In the entries that follow, the first line to write out is the one containing "m2cgen library for", and the last is the one containing "- [Groundbreaking Blockchain". Reproduce that stretch exactly, with nothing before or after it.

[Saved data entries]
Segment Open

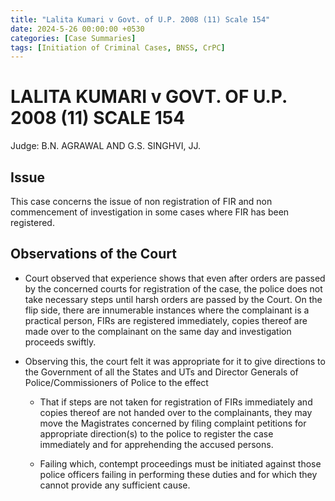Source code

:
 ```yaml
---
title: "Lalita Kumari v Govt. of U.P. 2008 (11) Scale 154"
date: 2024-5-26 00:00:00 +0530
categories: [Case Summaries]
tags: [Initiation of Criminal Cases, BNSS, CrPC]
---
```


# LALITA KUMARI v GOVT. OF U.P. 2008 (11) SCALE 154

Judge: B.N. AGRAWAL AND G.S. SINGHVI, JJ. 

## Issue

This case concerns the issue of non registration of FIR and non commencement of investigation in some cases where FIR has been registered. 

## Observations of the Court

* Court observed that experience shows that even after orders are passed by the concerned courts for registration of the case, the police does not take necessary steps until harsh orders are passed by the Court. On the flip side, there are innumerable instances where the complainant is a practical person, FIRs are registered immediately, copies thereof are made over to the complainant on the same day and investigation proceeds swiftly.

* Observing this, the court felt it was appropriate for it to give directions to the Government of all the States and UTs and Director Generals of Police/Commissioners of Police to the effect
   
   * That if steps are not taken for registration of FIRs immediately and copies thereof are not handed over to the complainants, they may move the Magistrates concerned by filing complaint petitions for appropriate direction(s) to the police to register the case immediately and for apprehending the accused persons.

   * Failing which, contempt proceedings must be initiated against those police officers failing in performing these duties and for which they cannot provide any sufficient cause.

Segment Closed
Segment Open

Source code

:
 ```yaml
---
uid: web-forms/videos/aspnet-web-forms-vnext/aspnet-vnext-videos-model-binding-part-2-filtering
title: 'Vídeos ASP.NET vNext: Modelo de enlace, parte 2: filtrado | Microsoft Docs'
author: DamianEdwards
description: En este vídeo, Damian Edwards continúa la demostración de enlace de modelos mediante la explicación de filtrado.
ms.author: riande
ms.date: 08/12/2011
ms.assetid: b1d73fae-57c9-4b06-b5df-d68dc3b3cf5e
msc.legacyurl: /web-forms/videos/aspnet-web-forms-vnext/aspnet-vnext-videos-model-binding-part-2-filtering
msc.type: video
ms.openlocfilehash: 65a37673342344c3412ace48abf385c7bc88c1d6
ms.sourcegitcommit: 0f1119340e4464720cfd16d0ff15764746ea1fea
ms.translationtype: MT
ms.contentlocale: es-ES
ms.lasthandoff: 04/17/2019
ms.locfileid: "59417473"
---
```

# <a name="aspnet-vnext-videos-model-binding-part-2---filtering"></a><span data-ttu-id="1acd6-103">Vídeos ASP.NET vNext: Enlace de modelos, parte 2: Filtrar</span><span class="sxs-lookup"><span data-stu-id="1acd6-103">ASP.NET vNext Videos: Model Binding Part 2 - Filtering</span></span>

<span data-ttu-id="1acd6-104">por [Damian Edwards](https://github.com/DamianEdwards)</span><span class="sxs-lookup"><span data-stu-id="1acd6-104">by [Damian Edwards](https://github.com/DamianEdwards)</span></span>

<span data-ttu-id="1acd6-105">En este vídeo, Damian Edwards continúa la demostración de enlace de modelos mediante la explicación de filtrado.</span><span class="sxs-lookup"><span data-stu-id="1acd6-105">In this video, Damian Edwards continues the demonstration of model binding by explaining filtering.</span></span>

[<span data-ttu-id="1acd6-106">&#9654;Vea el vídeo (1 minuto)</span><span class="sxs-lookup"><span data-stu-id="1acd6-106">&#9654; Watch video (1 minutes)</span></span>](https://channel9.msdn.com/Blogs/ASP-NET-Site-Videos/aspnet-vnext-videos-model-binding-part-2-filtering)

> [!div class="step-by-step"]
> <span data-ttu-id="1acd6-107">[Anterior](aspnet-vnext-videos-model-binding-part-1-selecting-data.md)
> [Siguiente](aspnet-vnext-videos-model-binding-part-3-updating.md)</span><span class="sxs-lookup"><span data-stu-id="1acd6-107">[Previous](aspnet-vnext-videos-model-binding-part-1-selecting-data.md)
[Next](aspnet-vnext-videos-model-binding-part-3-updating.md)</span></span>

Segment Closed
Segment Open

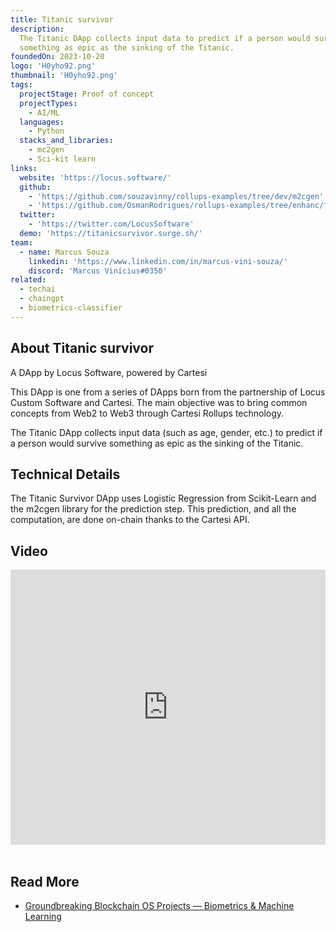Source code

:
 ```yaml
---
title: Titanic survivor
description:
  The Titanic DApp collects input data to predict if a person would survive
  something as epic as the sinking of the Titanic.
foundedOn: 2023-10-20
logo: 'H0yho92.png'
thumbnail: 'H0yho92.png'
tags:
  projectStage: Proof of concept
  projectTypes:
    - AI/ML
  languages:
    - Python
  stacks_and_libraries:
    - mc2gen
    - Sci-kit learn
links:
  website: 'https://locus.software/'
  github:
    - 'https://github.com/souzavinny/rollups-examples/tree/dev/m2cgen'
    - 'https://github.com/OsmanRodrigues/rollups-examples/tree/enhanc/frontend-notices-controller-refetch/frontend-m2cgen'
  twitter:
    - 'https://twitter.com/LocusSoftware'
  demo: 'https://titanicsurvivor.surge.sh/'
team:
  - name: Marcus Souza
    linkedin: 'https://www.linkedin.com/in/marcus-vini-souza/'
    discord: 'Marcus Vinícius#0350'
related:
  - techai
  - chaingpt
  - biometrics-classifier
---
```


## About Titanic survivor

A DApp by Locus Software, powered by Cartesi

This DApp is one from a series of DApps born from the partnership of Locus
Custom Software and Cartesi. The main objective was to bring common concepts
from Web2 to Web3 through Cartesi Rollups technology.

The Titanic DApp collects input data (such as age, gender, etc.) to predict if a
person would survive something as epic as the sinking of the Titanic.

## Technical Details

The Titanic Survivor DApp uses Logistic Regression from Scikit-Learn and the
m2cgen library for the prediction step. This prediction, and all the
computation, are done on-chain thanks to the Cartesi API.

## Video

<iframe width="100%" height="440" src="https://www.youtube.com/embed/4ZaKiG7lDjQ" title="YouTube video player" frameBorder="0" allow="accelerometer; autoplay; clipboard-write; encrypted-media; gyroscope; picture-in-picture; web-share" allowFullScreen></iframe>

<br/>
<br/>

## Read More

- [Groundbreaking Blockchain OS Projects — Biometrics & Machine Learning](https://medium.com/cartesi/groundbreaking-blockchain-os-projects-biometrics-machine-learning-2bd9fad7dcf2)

Segment Closed

> [Answer for the task]:
m2cgen library for the prediction step. This prediction, and all the
computation, are done on-chain thanks to the Cartesi API.

## Video

<iframe width="100%" height="440" src="https://www.youtube.com/embed/4ZaKiG7lDjQ" title="YouTube video player" frameBorder="0" allow="accelerometer; autoplay; clipboard-write; encrypted-media; gyroscope; picture-in-picture; web-share" allowFullScreen></iframe>

<br/>
<br/>

## Read More

- [Groundbreaking Blockchain OS Projects — Biometrics & Machine Learning](https://medium.com/cartesi/groundbreaking-blockchain-os-projects-biometrics-machine-learning-2bd9fad7dcf2)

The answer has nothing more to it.